*** Supplied material ***

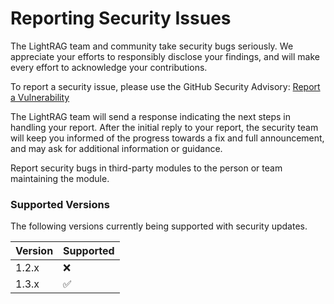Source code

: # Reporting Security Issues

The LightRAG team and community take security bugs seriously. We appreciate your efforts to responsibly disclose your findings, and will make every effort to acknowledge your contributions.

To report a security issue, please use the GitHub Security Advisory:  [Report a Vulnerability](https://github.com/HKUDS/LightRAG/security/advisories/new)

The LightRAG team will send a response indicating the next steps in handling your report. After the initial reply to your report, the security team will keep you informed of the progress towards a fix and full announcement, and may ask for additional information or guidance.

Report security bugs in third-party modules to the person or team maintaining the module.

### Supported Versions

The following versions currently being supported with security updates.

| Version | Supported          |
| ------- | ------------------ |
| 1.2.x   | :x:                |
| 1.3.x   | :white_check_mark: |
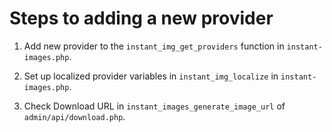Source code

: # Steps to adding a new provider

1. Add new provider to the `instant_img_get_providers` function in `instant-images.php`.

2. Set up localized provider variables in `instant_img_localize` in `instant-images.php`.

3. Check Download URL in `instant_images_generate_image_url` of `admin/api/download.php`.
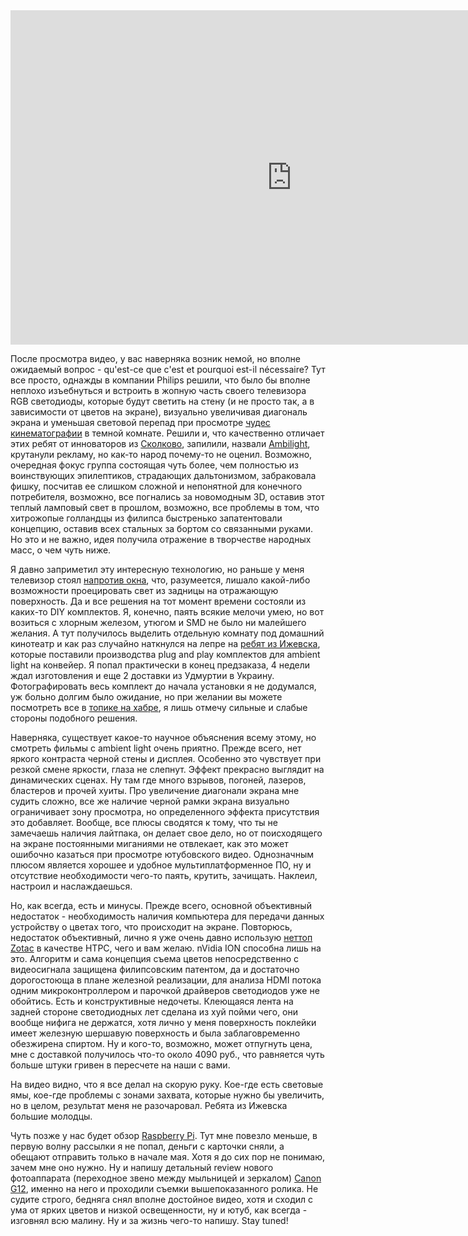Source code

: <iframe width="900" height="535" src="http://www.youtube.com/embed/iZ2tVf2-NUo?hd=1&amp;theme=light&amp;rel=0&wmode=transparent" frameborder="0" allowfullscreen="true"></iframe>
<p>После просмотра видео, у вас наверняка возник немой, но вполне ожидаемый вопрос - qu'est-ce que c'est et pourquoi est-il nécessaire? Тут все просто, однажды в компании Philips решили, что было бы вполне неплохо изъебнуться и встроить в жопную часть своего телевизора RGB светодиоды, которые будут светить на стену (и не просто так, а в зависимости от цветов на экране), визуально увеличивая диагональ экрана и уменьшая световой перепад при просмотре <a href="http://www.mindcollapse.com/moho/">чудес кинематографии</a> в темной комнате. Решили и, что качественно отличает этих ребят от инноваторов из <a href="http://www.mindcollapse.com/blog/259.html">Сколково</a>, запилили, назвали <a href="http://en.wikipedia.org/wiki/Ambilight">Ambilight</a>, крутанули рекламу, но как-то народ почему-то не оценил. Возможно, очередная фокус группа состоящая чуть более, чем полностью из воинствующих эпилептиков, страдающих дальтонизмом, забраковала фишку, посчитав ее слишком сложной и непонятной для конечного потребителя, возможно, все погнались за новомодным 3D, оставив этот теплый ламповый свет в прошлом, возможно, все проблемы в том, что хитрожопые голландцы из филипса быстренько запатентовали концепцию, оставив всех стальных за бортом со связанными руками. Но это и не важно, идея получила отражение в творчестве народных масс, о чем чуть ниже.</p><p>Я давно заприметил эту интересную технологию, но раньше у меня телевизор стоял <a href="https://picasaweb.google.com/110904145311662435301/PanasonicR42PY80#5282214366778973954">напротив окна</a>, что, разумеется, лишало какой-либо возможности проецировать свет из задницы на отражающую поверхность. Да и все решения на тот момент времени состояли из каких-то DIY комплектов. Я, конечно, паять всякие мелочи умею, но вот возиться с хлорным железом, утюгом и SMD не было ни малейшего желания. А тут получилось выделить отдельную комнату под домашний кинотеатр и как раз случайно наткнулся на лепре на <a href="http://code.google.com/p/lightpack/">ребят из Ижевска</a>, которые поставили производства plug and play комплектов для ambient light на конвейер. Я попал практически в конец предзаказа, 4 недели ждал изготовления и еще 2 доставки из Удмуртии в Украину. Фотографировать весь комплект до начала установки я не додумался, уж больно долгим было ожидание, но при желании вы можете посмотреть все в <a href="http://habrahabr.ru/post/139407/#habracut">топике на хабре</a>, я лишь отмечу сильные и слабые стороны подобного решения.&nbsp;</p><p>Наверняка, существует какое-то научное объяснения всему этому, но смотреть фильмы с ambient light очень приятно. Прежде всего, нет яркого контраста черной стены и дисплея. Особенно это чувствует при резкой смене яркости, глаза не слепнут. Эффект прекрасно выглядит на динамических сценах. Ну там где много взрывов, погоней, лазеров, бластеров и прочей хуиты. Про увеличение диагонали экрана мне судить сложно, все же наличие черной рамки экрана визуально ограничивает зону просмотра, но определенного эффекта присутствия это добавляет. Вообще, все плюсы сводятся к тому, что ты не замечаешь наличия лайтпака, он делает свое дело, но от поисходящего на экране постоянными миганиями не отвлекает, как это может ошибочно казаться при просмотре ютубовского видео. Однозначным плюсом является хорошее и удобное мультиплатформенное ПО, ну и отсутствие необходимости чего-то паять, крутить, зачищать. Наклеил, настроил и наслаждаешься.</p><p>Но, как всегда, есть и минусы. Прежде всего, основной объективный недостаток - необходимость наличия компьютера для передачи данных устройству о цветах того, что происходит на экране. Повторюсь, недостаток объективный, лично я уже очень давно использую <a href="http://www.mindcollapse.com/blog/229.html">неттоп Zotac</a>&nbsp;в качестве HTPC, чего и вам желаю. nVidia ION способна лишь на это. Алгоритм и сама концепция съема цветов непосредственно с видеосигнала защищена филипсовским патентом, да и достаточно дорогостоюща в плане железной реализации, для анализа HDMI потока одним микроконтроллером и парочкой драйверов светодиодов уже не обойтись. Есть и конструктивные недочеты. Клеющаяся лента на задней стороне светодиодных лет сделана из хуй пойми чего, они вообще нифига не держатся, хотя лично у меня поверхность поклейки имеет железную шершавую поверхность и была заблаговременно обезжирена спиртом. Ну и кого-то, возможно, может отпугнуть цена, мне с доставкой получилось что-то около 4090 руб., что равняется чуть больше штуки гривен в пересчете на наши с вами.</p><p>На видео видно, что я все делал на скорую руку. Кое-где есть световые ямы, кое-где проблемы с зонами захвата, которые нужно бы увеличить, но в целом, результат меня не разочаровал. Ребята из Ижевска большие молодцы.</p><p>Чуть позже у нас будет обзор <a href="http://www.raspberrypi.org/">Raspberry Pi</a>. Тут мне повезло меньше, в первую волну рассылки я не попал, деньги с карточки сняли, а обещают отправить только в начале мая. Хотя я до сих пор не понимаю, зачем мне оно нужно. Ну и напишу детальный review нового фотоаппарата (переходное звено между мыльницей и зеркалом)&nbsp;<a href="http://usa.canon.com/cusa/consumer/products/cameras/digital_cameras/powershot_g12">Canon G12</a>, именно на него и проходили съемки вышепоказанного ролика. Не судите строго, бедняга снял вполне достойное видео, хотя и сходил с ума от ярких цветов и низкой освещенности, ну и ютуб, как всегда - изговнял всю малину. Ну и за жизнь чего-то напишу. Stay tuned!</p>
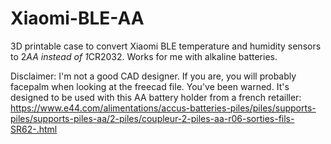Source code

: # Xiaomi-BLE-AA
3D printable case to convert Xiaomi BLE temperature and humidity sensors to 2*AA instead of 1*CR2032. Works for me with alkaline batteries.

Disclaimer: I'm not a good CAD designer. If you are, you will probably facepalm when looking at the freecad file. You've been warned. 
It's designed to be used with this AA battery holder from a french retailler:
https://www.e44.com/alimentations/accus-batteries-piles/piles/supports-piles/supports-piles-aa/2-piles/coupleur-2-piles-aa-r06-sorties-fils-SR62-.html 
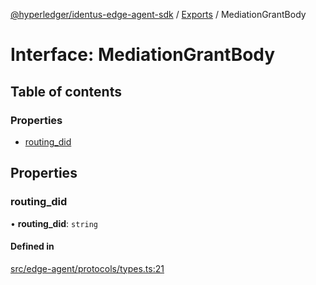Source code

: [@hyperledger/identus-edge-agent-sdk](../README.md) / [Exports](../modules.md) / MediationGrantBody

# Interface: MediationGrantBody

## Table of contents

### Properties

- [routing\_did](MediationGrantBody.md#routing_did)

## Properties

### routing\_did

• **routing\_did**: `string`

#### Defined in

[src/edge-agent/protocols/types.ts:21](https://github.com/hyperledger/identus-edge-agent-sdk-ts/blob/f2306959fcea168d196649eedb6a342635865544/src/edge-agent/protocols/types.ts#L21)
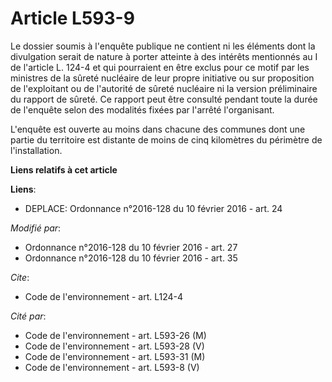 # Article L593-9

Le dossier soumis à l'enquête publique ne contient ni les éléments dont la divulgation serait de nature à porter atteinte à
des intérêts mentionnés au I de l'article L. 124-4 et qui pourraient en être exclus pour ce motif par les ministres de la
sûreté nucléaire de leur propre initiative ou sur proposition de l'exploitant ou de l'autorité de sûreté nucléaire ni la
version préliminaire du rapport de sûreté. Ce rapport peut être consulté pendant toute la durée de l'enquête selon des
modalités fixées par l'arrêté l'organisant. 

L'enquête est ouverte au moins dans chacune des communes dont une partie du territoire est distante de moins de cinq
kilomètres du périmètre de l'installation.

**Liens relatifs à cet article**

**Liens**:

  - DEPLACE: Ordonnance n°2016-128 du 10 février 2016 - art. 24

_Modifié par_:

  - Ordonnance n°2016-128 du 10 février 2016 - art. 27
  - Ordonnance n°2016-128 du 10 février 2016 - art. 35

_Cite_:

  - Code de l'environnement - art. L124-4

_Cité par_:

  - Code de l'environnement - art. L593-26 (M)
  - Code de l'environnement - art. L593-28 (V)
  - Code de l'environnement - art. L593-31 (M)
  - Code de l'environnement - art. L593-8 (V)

*** End of Supplied material ***
*** Supplied material ***

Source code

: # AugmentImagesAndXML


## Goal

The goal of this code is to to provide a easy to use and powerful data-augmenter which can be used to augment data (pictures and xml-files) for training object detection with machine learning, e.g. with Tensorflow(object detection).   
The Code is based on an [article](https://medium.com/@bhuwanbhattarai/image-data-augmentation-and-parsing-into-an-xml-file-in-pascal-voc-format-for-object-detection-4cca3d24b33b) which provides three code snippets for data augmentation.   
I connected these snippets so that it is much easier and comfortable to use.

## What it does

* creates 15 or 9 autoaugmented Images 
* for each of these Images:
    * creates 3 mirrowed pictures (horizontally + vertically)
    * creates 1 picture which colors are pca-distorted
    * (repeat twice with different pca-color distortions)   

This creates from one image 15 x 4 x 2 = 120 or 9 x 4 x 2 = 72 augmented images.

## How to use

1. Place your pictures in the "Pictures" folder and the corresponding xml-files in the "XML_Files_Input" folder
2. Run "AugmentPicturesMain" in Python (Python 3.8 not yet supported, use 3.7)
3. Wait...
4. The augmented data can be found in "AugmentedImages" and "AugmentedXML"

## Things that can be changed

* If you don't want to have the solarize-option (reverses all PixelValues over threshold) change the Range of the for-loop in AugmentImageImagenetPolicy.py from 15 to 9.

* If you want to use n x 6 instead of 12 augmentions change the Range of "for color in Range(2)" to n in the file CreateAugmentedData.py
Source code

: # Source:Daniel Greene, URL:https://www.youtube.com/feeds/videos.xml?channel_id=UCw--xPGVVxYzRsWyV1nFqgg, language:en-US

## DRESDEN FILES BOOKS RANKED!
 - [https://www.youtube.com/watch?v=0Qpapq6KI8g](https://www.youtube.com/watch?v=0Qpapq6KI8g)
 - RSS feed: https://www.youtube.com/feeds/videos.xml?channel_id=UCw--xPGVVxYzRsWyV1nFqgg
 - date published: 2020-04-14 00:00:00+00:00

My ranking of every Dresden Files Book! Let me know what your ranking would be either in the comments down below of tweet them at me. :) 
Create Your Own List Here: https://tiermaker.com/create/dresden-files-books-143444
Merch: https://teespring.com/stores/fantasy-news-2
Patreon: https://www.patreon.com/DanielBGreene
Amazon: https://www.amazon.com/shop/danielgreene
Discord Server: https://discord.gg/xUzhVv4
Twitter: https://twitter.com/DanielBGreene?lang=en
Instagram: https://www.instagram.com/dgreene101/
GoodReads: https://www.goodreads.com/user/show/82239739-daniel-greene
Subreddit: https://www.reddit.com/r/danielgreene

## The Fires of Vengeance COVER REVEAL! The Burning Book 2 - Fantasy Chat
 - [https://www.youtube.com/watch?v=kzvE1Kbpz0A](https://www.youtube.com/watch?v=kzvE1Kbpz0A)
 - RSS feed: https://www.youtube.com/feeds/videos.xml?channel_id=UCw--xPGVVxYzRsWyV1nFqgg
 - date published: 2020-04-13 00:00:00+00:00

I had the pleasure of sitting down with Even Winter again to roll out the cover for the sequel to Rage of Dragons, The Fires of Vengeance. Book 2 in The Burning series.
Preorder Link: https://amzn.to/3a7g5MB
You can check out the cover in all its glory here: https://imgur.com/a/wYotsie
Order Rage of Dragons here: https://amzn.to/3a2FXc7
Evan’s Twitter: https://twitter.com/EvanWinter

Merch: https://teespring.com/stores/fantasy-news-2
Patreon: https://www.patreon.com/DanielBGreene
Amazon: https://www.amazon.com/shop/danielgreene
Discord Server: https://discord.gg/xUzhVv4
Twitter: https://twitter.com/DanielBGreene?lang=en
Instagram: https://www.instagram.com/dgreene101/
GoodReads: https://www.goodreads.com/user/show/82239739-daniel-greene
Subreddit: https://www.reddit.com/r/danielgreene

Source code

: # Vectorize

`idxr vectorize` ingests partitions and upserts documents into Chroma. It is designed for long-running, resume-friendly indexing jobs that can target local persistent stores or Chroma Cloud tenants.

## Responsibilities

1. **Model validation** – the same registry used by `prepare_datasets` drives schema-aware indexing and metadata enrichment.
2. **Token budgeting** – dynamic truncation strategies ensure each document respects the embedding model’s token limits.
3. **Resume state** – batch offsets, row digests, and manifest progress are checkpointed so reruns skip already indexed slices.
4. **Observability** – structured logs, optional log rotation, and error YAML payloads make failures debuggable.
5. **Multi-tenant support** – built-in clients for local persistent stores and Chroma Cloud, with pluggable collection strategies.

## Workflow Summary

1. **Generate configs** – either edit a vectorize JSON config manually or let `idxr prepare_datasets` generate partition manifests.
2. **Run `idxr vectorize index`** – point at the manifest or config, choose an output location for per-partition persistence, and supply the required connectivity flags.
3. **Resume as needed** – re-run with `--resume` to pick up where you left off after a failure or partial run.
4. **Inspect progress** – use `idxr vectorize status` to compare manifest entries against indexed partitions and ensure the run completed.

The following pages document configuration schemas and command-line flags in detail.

*** End of Supplied material ***
*** Supplied material ***

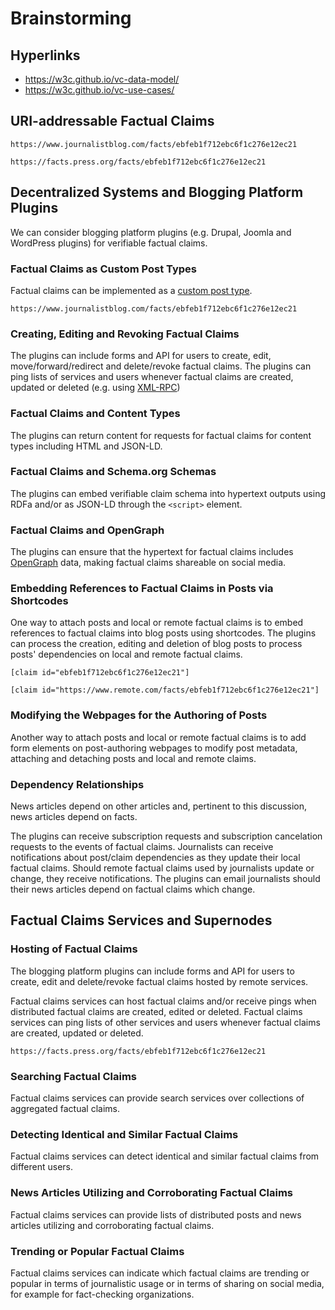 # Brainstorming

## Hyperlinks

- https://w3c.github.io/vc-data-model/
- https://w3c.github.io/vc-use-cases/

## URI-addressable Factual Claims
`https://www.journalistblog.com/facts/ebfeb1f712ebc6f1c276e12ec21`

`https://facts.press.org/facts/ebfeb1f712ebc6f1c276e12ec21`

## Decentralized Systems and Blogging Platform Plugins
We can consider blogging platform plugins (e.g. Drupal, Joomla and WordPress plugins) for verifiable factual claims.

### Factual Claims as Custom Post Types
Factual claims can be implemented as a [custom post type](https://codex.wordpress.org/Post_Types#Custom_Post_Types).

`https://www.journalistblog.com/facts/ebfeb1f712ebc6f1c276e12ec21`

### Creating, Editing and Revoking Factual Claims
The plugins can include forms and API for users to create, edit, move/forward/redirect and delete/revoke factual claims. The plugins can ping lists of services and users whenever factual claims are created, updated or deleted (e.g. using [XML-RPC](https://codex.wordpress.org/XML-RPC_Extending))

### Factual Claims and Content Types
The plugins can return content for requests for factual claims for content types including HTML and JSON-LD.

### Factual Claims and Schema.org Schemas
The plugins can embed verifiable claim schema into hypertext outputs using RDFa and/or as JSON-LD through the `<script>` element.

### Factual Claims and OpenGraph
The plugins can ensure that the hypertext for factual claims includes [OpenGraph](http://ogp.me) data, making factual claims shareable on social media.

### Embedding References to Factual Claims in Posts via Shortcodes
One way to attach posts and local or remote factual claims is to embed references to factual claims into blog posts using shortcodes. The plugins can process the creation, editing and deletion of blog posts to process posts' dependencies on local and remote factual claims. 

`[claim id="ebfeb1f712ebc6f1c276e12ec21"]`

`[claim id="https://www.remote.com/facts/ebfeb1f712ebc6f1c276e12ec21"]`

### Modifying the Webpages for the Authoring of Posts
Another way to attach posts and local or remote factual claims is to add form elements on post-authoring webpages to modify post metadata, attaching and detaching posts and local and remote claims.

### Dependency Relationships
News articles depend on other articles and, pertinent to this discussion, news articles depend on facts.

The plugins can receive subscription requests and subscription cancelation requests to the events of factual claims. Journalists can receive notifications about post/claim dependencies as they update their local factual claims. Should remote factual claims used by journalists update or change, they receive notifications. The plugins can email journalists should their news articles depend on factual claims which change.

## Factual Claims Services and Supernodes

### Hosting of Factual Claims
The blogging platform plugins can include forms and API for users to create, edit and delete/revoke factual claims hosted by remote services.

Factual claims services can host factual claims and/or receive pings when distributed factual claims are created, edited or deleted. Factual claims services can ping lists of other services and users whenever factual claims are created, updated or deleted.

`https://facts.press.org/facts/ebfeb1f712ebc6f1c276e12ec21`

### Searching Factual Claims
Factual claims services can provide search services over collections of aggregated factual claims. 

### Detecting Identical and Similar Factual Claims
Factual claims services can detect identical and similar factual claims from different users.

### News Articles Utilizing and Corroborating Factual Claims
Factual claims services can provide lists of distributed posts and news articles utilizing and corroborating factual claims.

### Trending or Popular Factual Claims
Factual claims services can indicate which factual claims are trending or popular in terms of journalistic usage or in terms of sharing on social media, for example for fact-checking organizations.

*** End of Supplied material ***

**About this exercise**
Wherever "attach" occurs in the entries above, copy the line it sits on.

**Solution below**
One way to attach posts and local or remote factual claims is to embed references to factual claims into blog posts using shortcodes. The plugins can process the creation, editing and deletion of blog posts to process posts' dependencies on local and remote factual claims. 
Another way to attach posts and local or remote factual claims is to add form elements on post-authoring webpages to modify post metadata, attaching and detaching posts and local and remote claims.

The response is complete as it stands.